Segment Open

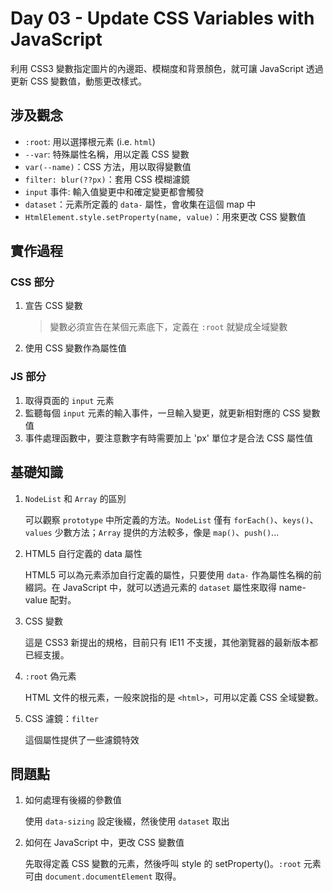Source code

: # Day 03 - Update CSS Variables with JavaScript

利用 CSS3 變數指定圖片的內邊距、模糊度和背景顏色，就可讓 JavaScript 透過更新 CSS 變數值，動態更改樣式。

## 涉及觀念

* `:root`: 用以選擇根元素 (i.e. `html`)
* `--var`: 特殊屬性名稱，用以定義 CSS 變數
* `var(--name)`：CSS 方法，用以取得變數值
* `filter: blur(??px)`：套用 CSS 模糊濾鏡
* `input` 事件: 輸入值變更中和確定變更都會觸發
* `dataset`：元素所定義的 `data-` 屬性，會收集在這個 map 中
* `HtmlElement.style.setProperty(name, value)`：用來更改 CSS 變數值

## 實作過程

### CSS 部分

1. 宣告 CSS 變數

    > 變數必須宣告在某個元素底下，定義在 `:root` 就變成全域變數

2. 使用 CSS 變數作為屬性值

### JS 部分

1. 取得頁面的 `input` 元素
2. 監聽每個 `input` 元素的輸入事件，一旦輸入變更，就更新相對應的 CSS 變數值
3. 事件處理函數中，要注意數字有時需要加上 'px' 單位才是合法 CSS 屬性值

## 基礎知識

1. `NodeList` 和 `Array` 的區別

    可以觀察 `prototype` 中所定義的方法。`NodeList` 僅有 `forEach()`、`keys()`、`values` 少數方法；`Array` 提供的方法較多，像是 `map()`、`push()`...

2. HTML5 自行定義的 data 屬性

    HTML5 可以為元素添加自行定義的屬性，只要使用 `data-` 作為屬性名稱的前綴詞。在 JavaScript 中，就可以透過元素的 `dataset` 屬性來取得 name-value 配對。

3. CSS 變數

    這是 CSS3 新提出的規格，目前只有 IE11 不支援，其他瀏覽器的最新版本都已經支援。

4. `:root` 偽元素

    HTML 文件的根元素，一般來說指的是 `<html>`，可用以定義 CSS 全域變數。

5. CSS 濾鏡：`filter`

    這個屬性提供了一些濾鏡特效

## 問題點

1. 如何處理有後綴的參數值

    使用 `data-sizing` 設定後綴，然後使用 `dataset` 取出

2. 如何在 JavaScript 中，更改 CSS 變數值

    先取得定義 CSS 變數的元素，然後呼叫 style 的 setProperty()。`:root` 元素可由 `document.documentElement` 取得。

Segment Closed

• [What you will do]: Once the pictures are removed, copy the material above exactly.

• [Exercise output]:
Source code

: # Day 03 - Update CSS Variables with JavaScript

利用 CSS3 變數指定圖片的內邊距、模糊度和背景顏色，就可讓 JavaScript 透過更新 CSS 變數值，動態更改樣式。

## 涉及觀念

* `:root`: 用以選擇根元素 (i.e. `html`)
* `--var`: 特殊屬性名稱，用以定義 CSS 變數
* `var(--name)`：CSS 方法，用以取得變數值
* `filter: blur(??px)`：套用 CSS 模糊濾鏡
* `input` 事件: 輸入值變更中和確定變更都會觸發
* `dataset`：元素所定義的 `data-` 屬性，會收集在這個 map 中
* `HtmlElement.style.setProperty(name, value)`：用來更改 CSS 變數值

## 實作過程

### CSS 部分

1. 宣告 CSS 變數

    > 變數必須宣告在某個元素底下，定義在 `:root` 就變成全域變數

2. 使用 CSS 變數作為屬性值

### JS 部分

1. 取得頁面的 `input` 元素
2. 監聽每個 `input` 元素的輸入事件，一旦輸入變更，就更新相對應的 CSS 變數值
3. 事件處理函數中，要注意數字有時需要加上 'px' 單位才是合法 CSS 屬性值

## 基礎知識

1. `NodeList` 和 `Array` 的區別

    可以觀察 `prototype` 中所定義的方法。`NodeList` 僅有 `forEach()`、`keys()`、`values` 少數方法；`Array` 提供的方法較多，像是 `map()`、`push()`...

2. HTML5 自行定義的 data 屬性

    HTML5 可以為元素添加自行定義的屬性，只要使用 `data-` 作為屬性名稱的前綴詞。在 JavaScript 中，就可以透過元素的 `dataset` 屬性來取得 name-value 配對。

3. CSS 變數

    這是 CSS3 新提出的規格，目前只有 IE11 不支援，其他瀏覽器的最新版本都已經支援。

4. `:root` 偽元素

    HTML 文件的根元素，一般來說指的是 `<html>`，可用以定義 CSS 全域變數。

5. CSS 濾鏡：`filter`

    這個屬性提供了一些濾鏡特效

## 問題點

1. 如何處理有後綴的參數值

    使用 `data-sizing` 設定後綴，然後使用 `dataset` 取出

2. 如何在 JavaScript 中，更改 CSS 變數值

    先取得定義 CSS 變數的元素，然後呼叫 style 的 setProperty()。`:root` 元素可由 `document.documentElement` 取得。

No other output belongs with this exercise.